Basics of Dimensional Modeling

Question

Basics of Dimensional Modeling

derekwilson74

SSC Rookie

Points: 49
More actions
September 8, 2014 at 11:20 pm

#295936

Comments posted to this topic are about the item Basics of Dimensional Modeling

Viewing 9 posts - 1 through 9 (of 9 total)

You must be logged in to reply to this topic. Login to reply

piotrka SSCrazy Points: 2031 More actions · Answer 1

Great topic, very short article. I think you should follow with more details. For example; try to explain why the year Dimension only has 2 columns.

richard.dangelo Grasshopper Points: 11 More actions · Answer 2

This is a great little article for beginners that have no idea what a dimensional model is. This really helps break it down in a short simple explanation.

qbrt SSCrazy Points: 2737 More actions · Answer 3

Good quick read. And I have a question on the specific statement made at the end of the article.

First, you can run reports directly against the schema since the data is de-normalized and optimized for reporting.

So, isn't the star formation created for the data actually "normalized"? Not, de-normalized?

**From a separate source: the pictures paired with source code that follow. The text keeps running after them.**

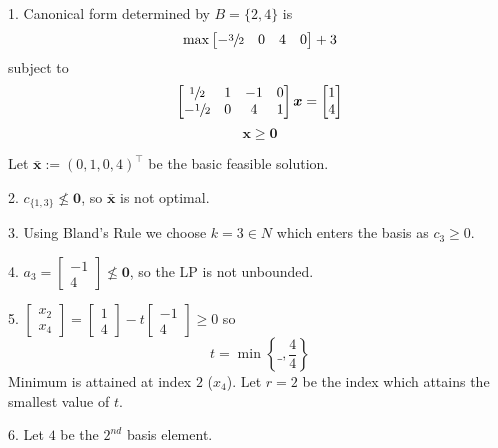 \begin{exbox}
\begin{example}
        1. Canonical form determined by $ B=\{2,4\} $ is
        \[ \max
            \begin{bmatrix}
                -\sfrac{3}{2} & 0 & 4 & 0
            \end{bmatrix} + 3\]
        subject to
        \[
            \begin{bmatrix}
                \sfrac{1}{2}  & 1 & -1 & 0 \\
                -\sfrac{1}{2} & 0 & 4  & 1
            \end{bmatrix}\bm{x}=
            \begin{bmatrix}
                1 \\
                4
            \end{bmatrix}
        \]
        \[ \bm{x}\geqslant  \bm{0} \]

        Let $ \bm{\bar{x}}:=(0,1,0,4)^\top $ be the basic feasible solution.

        2. $ c_{\{1,3\}} \nleq \bm{0} $, so $ \bm{\bar{x}} $ is not optimal.

        3. Using Bland's Rule we choose $ k=3\in N $ which enters the basis
        as $ c_3\geqslant  0 $.

        4.
        $
            a_3= \begin{bmatrix}
                -1 \\
                4
            \end{bmatrix}\nleq \bm{0}
        $,
        so the LP is not unbounded.

        5.
        $
            \begin{bmatrix}
                x_2 \\
                x_4
            \end{bmatrix}
            =
            \begin{bmatrix}
                1 \\
                4
            \end{bmatrix}-t
            \begin{bmatrix}
                -1 \\
                4
            \end{bmatrix}\geqslant  0
        $
        so
        \[ t=\min \left\{\_,\frac{4}{4} \right\} \]
        Minimum is attained at index $ 2 $ ($ x_4 $). Let $ r=2 $ be the index which attains the smallest value of $ t $.

        6. Let $ 4 $ be the $ 2^{nd} $ basis element.


\end{example}
\end{exbox}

Maybe I'm all confused. Thanks.

Mike Dougherty-384281 SSCrazy Points: 2794 More actions · Answer 4

piotrka (9/9/2014)
Great topic, very short article. I think you should follow with more details. For example; try to explain why the year Dimension only has 2 columns.

I agree. Now what?

I suggest a 'basic' article maybe could also explain why 'dimensional' modeling is different from whatever else you might already know...

then show us how/why queries against this schema perform better than queries I might have written before I learned this new strategy.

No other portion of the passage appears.